▶ **INPUT RECORDS**:
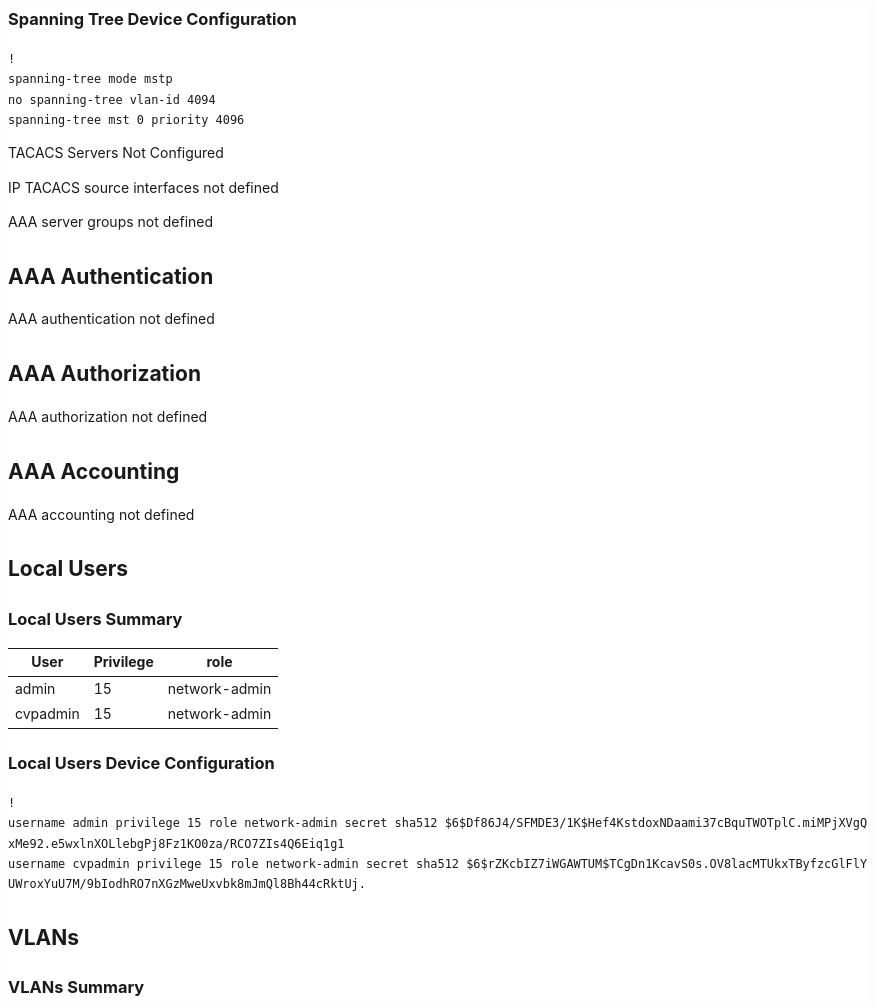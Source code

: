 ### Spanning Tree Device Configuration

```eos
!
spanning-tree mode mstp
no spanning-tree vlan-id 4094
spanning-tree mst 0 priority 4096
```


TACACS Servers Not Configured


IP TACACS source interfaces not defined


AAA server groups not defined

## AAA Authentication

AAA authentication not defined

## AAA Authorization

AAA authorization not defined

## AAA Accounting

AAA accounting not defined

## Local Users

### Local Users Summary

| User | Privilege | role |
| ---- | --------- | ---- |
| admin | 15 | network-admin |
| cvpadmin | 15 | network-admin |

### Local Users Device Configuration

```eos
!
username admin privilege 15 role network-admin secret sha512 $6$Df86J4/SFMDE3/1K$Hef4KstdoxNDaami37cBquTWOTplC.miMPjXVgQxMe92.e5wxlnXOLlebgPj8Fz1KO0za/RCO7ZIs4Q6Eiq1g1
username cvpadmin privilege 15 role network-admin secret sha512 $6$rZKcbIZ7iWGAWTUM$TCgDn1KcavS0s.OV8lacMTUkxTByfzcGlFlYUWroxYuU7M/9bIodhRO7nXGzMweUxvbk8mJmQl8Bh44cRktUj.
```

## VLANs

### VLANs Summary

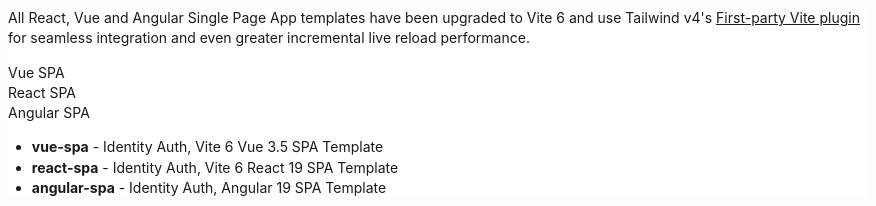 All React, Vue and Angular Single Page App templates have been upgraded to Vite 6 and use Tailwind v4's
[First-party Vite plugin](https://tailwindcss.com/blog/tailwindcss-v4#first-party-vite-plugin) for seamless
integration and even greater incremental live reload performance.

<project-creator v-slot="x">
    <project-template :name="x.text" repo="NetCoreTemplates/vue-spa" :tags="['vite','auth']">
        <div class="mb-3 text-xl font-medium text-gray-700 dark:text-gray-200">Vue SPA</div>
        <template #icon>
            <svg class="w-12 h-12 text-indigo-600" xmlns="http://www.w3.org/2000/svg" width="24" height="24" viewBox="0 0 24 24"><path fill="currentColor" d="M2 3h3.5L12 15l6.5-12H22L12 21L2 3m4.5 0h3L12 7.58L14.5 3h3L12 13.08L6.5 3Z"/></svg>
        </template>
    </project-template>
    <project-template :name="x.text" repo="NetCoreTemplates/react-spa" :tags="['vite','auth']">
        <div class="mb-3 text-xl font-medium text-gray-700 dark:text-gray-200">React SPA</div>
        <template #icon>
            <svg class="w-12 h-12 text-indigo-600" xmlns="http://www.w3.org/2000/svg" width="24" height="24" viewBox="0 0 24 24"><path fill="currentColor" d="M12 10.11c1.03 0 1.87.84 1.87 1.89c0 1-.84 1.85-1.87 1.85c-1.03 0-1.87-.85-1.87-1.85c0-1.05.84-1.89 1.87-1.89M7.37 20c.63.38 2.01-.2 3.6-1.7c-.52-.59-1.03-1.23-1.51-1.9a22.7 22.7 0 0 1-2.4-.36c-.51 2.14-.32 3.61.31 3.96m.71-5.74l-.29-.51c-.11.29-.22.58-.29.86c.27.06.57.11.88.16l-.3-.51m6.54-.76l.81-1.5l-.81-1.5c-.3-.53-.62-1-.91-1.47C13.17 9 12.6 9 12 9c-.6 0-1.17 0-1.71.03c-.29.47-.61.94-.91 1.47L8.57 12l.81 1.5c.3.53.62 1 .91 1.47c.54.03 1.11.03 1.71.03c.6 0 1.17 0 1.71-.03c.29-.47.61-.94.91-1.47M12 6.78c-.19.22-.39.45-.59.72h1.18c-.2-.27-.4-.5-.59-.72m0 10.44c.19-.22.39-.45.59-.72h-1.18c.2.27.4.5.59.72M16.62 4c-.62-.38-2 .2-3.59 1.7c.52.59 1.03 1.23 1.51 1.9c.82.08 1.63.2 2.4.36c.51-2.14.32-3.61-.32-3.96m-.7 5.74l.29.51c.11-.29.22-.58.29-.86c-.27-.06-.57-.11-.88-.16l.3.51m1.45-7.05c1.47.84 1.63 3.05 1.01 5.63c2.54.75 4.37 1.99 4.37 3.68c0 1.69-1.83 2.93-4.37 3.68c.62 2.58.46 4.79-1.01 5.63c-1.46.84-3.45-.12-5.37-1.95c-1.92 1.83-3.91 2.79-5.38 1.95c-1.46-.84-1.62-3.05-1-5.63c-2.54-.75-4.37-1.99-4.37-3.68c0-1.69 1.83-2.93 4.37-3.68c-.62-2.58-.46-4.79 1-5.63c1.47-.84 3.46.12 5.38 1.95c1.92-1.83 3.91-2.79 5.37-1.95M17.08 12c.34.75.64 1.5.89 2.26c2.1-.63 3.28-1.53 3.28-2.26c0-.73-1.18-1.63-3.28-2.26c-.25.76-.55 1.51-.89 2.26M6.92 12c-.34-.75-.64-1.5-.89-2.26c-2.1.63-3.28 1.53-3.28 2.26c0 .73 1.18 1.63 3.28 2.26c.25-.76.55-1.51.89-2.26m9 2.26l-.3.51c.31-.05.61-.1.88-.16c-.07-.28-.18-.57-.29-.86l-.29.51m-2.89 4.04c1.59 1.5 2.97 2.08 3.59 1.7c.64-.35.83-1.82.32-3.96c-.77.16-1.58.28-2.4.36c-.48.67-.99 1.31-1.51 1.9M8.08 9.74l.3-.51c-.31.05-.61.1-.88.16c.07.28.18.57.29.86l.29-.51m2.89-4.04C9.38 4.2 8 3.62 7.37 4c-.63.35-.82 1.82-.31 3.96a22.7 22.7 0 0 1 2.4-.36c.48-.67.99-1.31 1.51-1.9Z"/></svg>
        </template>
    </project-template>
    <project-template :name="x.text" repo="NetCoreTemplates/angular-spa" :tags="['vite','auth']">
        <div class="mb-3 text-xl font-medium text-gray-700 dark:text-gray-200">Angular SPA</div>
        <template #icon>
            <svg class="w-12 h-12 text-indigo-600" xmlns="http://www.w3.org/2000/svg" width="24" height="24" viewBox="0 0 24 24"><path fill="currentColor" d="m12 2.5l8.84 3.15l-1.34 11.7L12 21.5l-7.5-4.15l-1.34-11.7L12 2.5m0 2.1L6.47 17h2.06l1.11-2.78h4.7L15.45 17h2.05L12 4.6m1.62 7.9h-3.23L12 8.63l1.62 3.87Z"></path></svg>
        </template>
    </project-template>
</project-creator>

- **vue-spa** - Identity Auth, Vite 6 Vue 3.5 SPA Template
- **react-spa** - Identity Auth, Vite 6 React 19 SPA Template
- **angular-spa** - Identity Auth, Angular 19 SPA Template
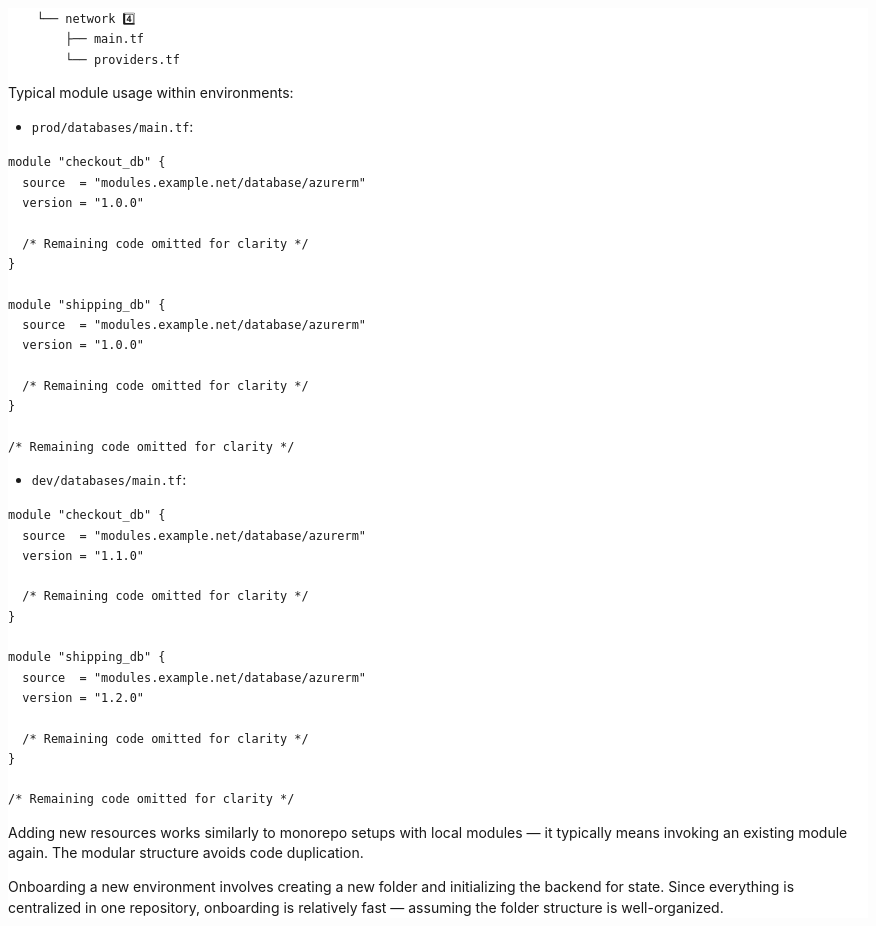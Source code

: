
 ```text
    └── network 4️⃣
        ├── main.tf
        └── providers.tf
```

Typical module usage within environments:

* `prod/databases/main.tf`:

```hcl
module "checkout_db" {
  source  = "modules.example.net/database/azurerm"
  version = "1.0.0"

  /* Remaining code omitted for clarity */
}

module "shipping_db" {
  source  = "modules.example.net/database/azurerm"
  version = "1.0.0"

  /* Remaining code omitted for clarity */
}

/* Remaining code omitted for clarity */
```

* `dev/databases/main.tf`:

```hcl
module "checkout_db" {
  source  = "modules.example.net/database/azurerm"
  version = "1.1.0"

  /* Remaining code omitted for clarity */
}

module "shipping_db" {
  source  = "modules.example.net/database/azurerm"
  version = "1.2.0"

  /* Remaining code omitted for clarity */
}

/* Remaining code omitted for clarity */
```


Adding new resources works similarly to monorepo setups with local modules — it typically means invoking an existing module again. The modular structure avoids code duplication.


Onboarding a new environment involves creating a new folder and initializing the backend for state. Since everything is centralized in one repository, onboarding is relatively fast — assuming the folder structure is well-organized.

▶ **WORK INSTRUCTIONS**:
Please repeat the listing precisely, excluding the pictures it contains.

▶ **OUTPUT FOR THIS TASK**:
Source code

: ### Spanning Tree Device Configuration

```eos
!
spanning-tree mode mstp
no spanning-tree vlan-id 4094
spanning-tree mst 0 priority 4096
```


TACACS Servers Not Configured


IP TACACS source interfaces not defined


AAA server groups not defined

## AAA Authentication

AAA authentication not defined

## AAA Authorization

AAA authorization not defined

## AAA Accounting

AAA accounting not defined

## Local Users

### Local Users Summary

| User | Privilege | role |
| ---- | --------- | ---- |
| admin | 15 | network-admin |
| cvpadmin | 15 | network-admin |

### Local Users Device Configuration

```eos
!
username admin privilege 15 role network-admin secret sha512 $6$Df86J4/SFMDE3/1K$Hef4KstdoxNDaami37cBquTWOTplC.miMPjXVgQxMe92.e5wxlnXOLlebgPj8Fz1KO0za/RCO7ZIs4Q6Eiq1g1
username cvpadmin privilege 15 role network-admin secret sha512 $6$rZKcbIZ7iWGAWTUM$TCgDn1KcavS0s.OV8lacMTUkxTByfzcGlFlYUWroxYuU7M/9bIodhRO7nXGzMweUxvbk8mJmQl8Bh44cRktUj.
```

## VLANs

### VLANs Summary

 All React, Vue and Angular Single Page App templates have been upgraded to Vite 6 and use Tailwind v4's
[First-party Vite plugin](https://tailwindcss.com/blog/tailwindcss-v4#first-party-vite-plugin) for seamless
integration and even greater incremental live reload performance.

<project-creator v-slot="x">
    <project-template :name="x.text" repo="NetCoreTemplates/vue-spa" :tags="['vite','auth']">
        <div class="mb-3 text-xl font-medium text-gray-700 dark:text-gray-200">Vue SPA</div>
        <template #icon>
            <svg class="w-12 h-12 text-indigo-600" xmlns="http://www.w3.org/2000/svg" width="24" height="24" viewBox="0 0 24 24"><path fill="currentColor" d="M2 3h3.5L12 15l6.5-12H22L12 21L2 3m4.5 0h3L12 7.58L14.5 3h3L12 13.08L6.5 3Z"/></svg>
        </template>
    </project-template>
    <project-template :name="x.text" repo="NetCoreTemplates/react-spa" :tags="['vite','auth']">
        <div class="mb-3 text-xl font-medium text-gray-700 dark:text-gray-200">React SPA</div>
        <template #icon>
            <svg class="w-12 h-12 text-indigo-600" xmlns="http://www.w3.org/2000/svg" width="24" height="24" viewBox="0 0 24 24"><path fill="currentColor" d="M12 10.11c1.03 0 1.87.84 1.87 1.89c0 1-.84 1.85-1.87 1.85c-1.03 0-1.87-.85-1.87-1.85c0-1.05.84-1.89 1.87-1.89M7.37 20c.63.38 2.01-.2 3.6-1.7c-.52-.59-1.03-1.23-1.51-1.9a22.7 22.7 0 0 1-2.4-.36c-.51 2.14-.32 3.61.31 3.96m.71-5.74l-.29-.51c-.11.29-.22.58-.29.86c.27.06.57.11.88.16l-.3-.51m6.54-.76l.81-1.5l-.81-1.5c-.3-.53-.62-1-.91-1.47C13.17 9 12.6 9 12 9c-.6 0-1.17 0-1.71.03c-.29.47-.61.94-.91 1.47L8.57 12l.81 1.5c.3.53.62 1 .91 1.47c.54.03 1.11.03 1.71.03c.6 0 1.17 0 1.71-.03c.29-.47.61-.94.91-1.47M12 6.78c-.19.22-.39.45-.59.72h1.18c-.2-.27-.4-.5-.59-.72m0 10.44c.19-.22.39-.45.59-.72h-1.18c.2.27.4.5.59.72M16.62 4c-.62-.38-2 .2-3.59 1.7c.52.59 1.03 1.23 1.51 1.9c.82.08 1.63.2 2.4.36c.51-2.14.32-3.61-.32-3.96m-.7 5.74l.29.51c.11-.29.22-.58.29-.86c-.27-.06-.57-.11-.88-.16l.3.51m1.45-7.05c1.47.84 1.63 3.05 1.01 5.63c2.54.75 4.37 1.99 4.37 3.68c0 1.69-1.83 2.93-4.37 3.68c.62 2.58.46 4.79-1.01 5.63c-1.46.84-3.45-.12-5.37-1.95c-1.92 1.83-3.91 2.79-5.38 1.95c-1.46-.84-1.62-3.05-1-5.63c-2.54-.75-4.37-1.99-4.37-3.68c0-1.69 1.83-2.93 4.37-3.68c-.62-2.58-.46-4.79 1-5.63c1.47-.84 3.46.12 5.38 1.95c1.92-1.83 3.91-2.79 5.37-1.95M17.08 12c.34.75.64 1.5.89 2.26c2.1-.63 3.28-1.53 3.28-2.26c0-.73-1.18-1.63-3.28-2.26c-.25.76-.55 1.51-.89 2.26M6.92 12c-.34-.75-.64-1.5-.89-2.26c-2.1.63-3.28 1.53-3.28 2.26c0 .73 1.18 1.63 3.28 2.26c.25-.76.55-1.51.89-2.26m9 2.26l-.3.51c.31-.05.61-.1.88-.16c-.07-.28-.18-.57-.29-.86l-.29.51m-2.89 4.04c1.59 1.5 2.97 2.08 3.59 1.7c.64-.35.83-1.82.32-3.96c-.77.16-1.58.28-2.4.36c-.48.67-.99 1.31-1.51 1.9M8.08 9.74l.3-.51c-.31.05-.61.1-.88.16c.07.28.18.57.29.86l.29-.51m2.89-4.04C9.38 4.2 8 3.62 7.37 4c-.63.35-.82 1.82-.31 3.96a22.7 22.7 0 0 1 2.4-.36c.48-.67.99-1.31 1.51-1.9Z"/></svg>
        </template>
    </project-template>
    <project-template :name="x.text" repo="NetCoreTemplates/angular-spa" :tags="['vite','auth']">
        <div class="mb-3 text-xl font-medium text-gray-700 dark:text-gray-200">Angular SPA</div>
        <template #icon>
            <svg class="w-12 h-12 text-indigo-600" xmlns="http://www.w3.org/2000/svg" width="24" height="24" viewBox="0 0 24 24"><path fill="currentColor" d="m12 2.5l8.84 3.15l-1.34 11.7L12 21.5l-7.5-4.15l-1.34-11.7L12 2.5m0 2.1L6.47 17h2.06l1.11-2.78h4.7L15.45 17h2.05L12 4.6m1.62 7.9h-3.23L12 8.63l1.62 3.87Z"></path></svg>
        </template>
    </project-template>
</project-creator>

- **vue-spa** - Identity Auth, Vite 6 Vue 3.5 SPA Template
- **react-spa** - Identity Auth, Vite 6 React 19 SPA Template
- **angular-spa** - Identity Auth, Angular 19 SPA Template
Source code

:
 ```text
    └── network 4️⃣
        ├── main.tf
        └── providers.tf
```

Typical module usage within environments:

* `prod/databases/main.tf`:

```hcl
module "checkout_db" {
  source  = "modules.example.net/database/azurerm"
  version = "1.0.0"

  /* Remaining code omitted for clarity */
}

module "shipping_db" {
  source  = "modules.example.net/database/azurerm"
  version = "1.0.0"

  /* Remaining code omitted for clarity */
}

/* Remaining code omitted for clarity */
```

* `dev/databases/main.tf`:

```hcl
module "checkout_db" {
  source  = "modules.example.net/database/azurerm"
  version = "1.1.0"

  /* Remaining code omitted for clarity */
}

module "shipping_db" {
  source  = "modules.example.net/database/azurerm"
  version = "1.2.0"

  /* Remaining code omitted for clarity */
}

/* Remaining code omitted for clarity */
```


Adding new resources works similarly to monorepo setups with local modules — it typically means invoking an existing module again. The modular structure avoids code duplication.


Onboarding a new environment involves creating a new folder and initializing the backend for state. Since everything is centralized in one repository, onboarding is relatively fast — assuming the folder structure is well-organized.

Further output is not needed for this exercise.